Chances are very good they have some sort of deal with computer manufacturer to provide discounts for student computers. And if the university as a whole doesn't, your CS department might. A deal like that could easily save you 20-25% or more!
 

Conaill said:
Check with your new university!!

Chances are very good they have some sort of deal with computer manufacturer to provide discounts for student computers. And if the university as a whole doesn't, your CS department might. A deal like that could easily save you 20-25% or more!

Well, I have checked, but it doesn't to the same extent that other universities do.

And when comparing processors, I remember that same clock speed on each processor is best on Pentium M, and so forth with Celeron being the lowest, but where does a pentium III fit in? Is it better or worse than the celeron?
 

mojo1701 said:
Well, I have checked, but it doesn't to the same extent that other universities do.

And when comparing processors, I remember that same clock speed on each processor is best on Pentium M, and so forth with Celeron being the lowest, but where does a pentium III fit in? Is it better or worse than the celeron?
A Pentium III probably a little bit slower than a Celeron M (and faster than a no-suffix Celeron or a Celeron D) at the same clock speed (generally speaking; in multimedia applications that use Pentium 4 optimizations, the Celeron will be faster, often by quite a bit).
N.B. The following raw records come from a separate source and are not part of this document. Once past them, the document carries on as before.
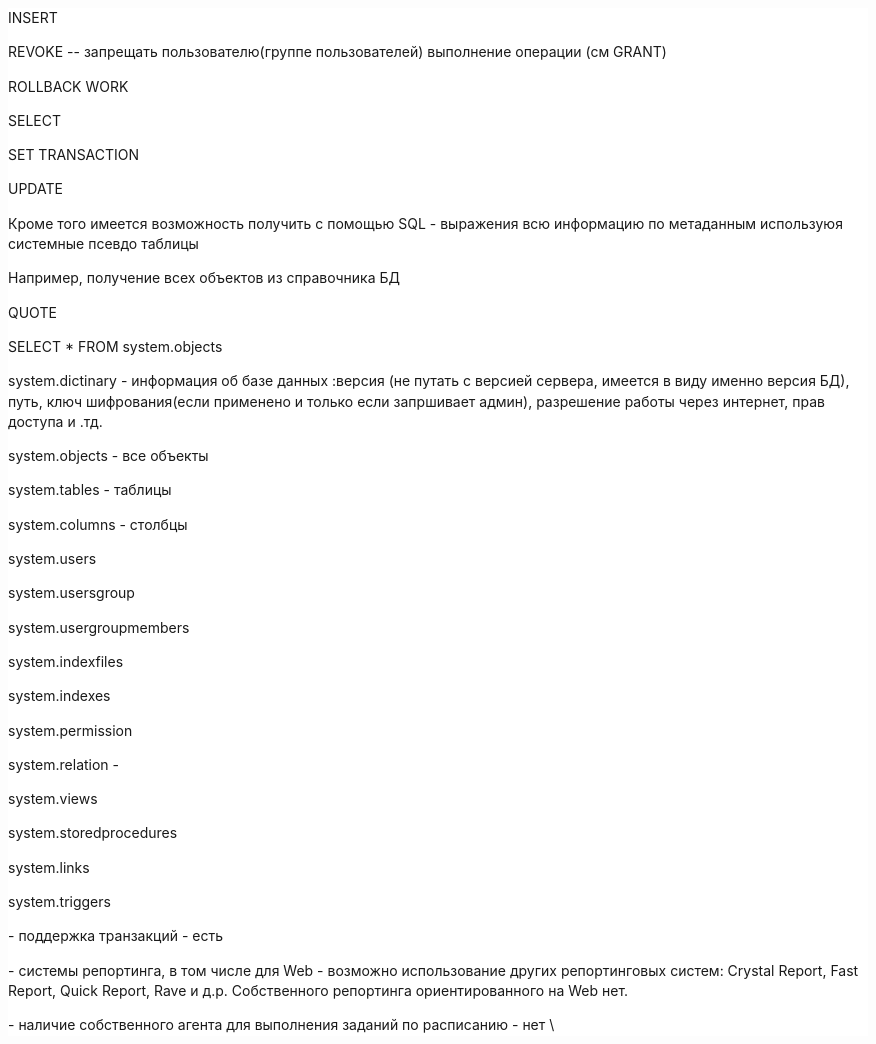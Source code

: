 INSERT

REVOKE \-- запрещать пользователю(группе пользователей) выполнение
операции (см GRANT)

ROLLBACK WORK

SELECT

SET TRANSACTION

UPDATE

Кроме того имеется возможность получить с помощью SQL - выражения всю
информацию по метаданным используюя системные псевдо таблицы

Например, получение всех объектов из справочника БД

QUOTE        

SELECT \* FROM system.objects        

system.dictinary - информация об базе данных :версия (не путать с
версией сервера, имеется в виду именно версия БД), путь, ключ
шифрования(если применено и только если запршивает админ), разрешение
работы через интернет, прав доступа и .тд.

system.objects - все объекты

system.tables - таблицы

system.columns - столбцы

system.users

system.usersgroup

system.usergroupmembers

system.indexfiles

system.indexes

system.permission

system.relation -

system.views

system.storedprocedures

system.links

system.triggers

\- поддержка транзакций - есть

\- системы репортинга, в том числе для Web - возможно использование
других репортинговых систем: Crystal Report, Fast Report, Quick Report,
Rave и д.р. Собственного репортинга ориентированного на Web нет.

\- наличие собственного агента для выполнения заданий по расписанию -
нет \
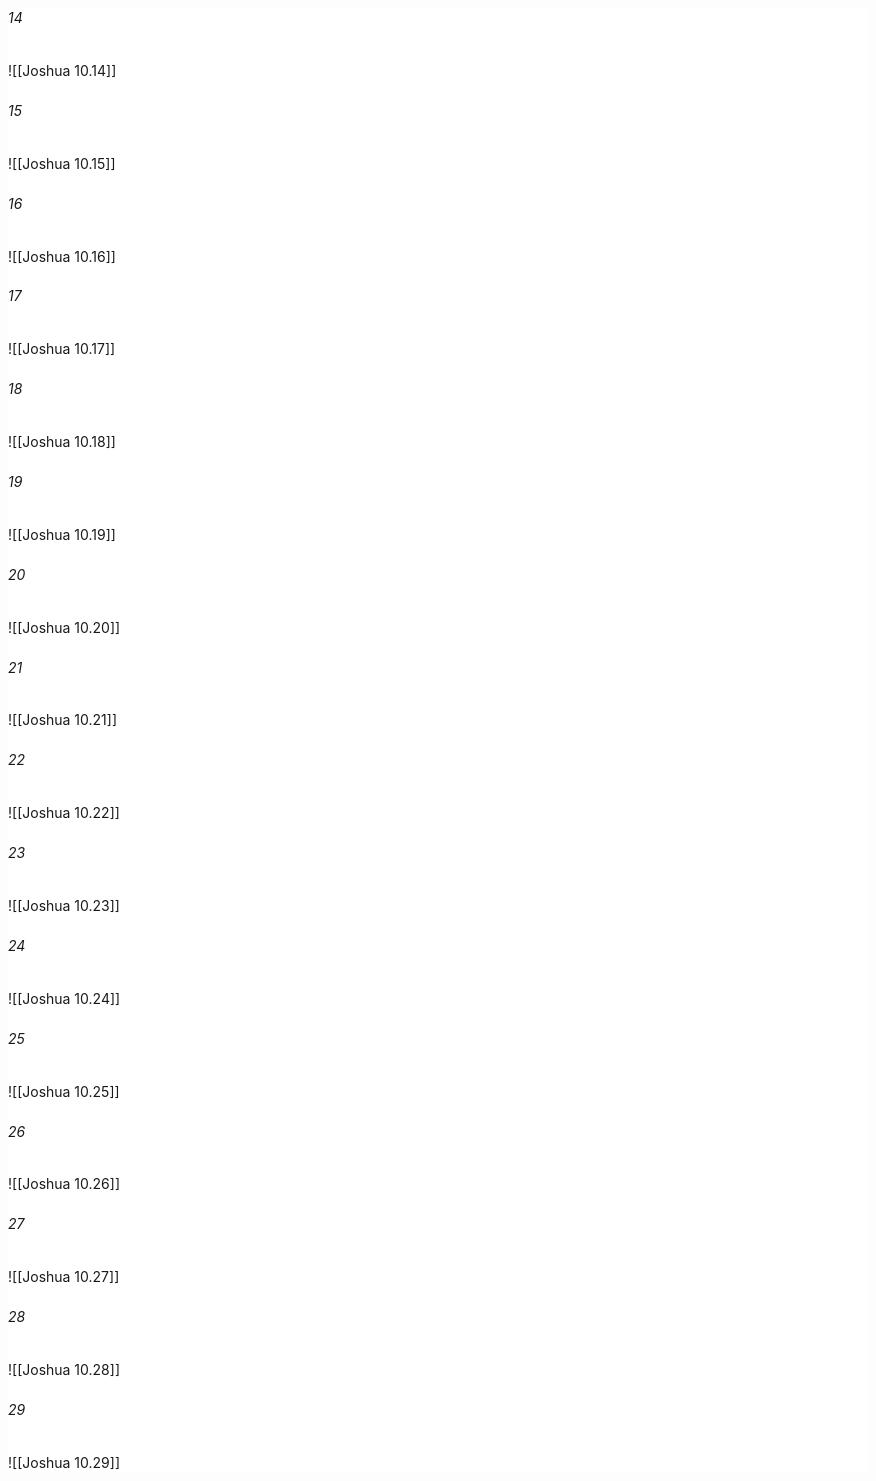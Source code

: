 ###### 14
![[Joshua 10.14]] 

###### 15
![[Joshua 10.15]]

###### 16
![[Joshua 10.16]] 

###### 17
![[Joshua 10.17]]

###### 18
![[Joshua 10.18]] 

###### 19
![[Joshua 10.19]] 

###### 20
![[Joshua 10.20]]

###### 21
![[Joshua 10.21]] 

###### 22
![[Joshua 10.22]] 

###### 23
![[Joshua 10.23]]

###### 24
![[Joshua 10.24]] 

###### 25
![[Joshua 10.25]]

###### 26
![[Joshua 10.26]] 

###### 27
![[Joshua 10.27]] 

###### 28
![[Joshua 10.28]]

###### 29
![[Joshua 10.29]]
However, the Pentium III's very nearly a discontinued product, which means that the rest of the system is probably quite dated even if the CPU isn't, and the fastest Pentium III is slower than the slowest modern CPUs*.

* Except for the ultra-low-voltage variations of the Pentium M and Celeron M, which are used in some notebooks and Tablet PCs designed for extreme portability; and the extremely rare 1.4 GHz Pentium III-S, originally designed as a server chip and the fastest Pentium III ever made, can probably outrun the slowest Celerons.